### ASSIGNMENT
Extract each line holding the word "Management" from the entries.

Collected data
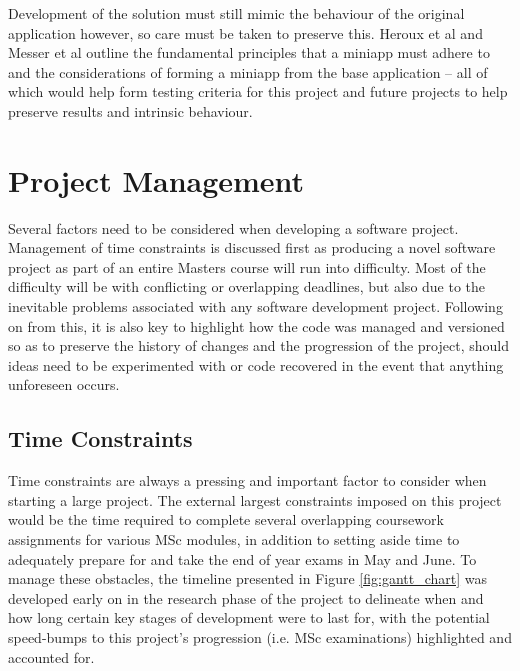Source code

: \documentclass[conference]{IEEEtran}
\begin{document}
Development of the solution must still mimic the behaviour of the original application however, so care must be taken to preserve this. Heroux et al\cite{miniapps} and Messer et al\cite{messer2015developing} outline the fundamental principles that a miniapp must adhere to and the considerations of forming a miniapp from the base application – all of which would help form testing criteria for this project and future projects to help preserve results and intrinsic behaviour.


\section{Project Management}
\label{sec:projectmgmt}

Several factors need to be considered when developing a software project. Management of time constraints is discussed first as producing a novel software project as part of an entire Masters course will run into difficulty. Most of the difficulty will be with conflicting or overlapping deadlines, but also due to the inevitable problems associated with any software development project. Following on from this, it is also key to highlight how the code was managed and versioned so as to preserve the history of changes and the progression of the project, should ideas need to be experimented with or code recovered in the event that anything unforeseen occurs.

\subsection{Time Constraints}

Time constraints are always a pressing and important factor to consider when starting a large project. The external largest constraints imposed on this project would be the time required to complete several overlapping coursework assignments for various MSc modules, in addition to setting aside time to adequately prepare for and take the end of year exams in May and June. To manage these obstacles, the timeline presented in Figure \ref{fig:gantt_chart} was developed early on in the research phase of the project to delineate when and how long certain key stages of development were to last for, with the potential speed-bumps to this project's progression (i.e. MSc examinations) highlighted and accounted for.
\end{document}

### THE COMPLETED TASK
\section{Project Management}
Several factors need to be considered when developing a software project. Management of time constraints is discussed first as producing a novel software project as part of an entire Masters course will run into difficulty. Most of the difficulty will be with conflicting or overlapping deadlines, but also due to the inevitable problems associated with any software development project. Following on from this, it is also key to highlight how the code was managed and versioned so as to preserve the history of changes and the progression of the project, should ideas need to be experimented with or code recovered in the event that anything unforeseen occurs.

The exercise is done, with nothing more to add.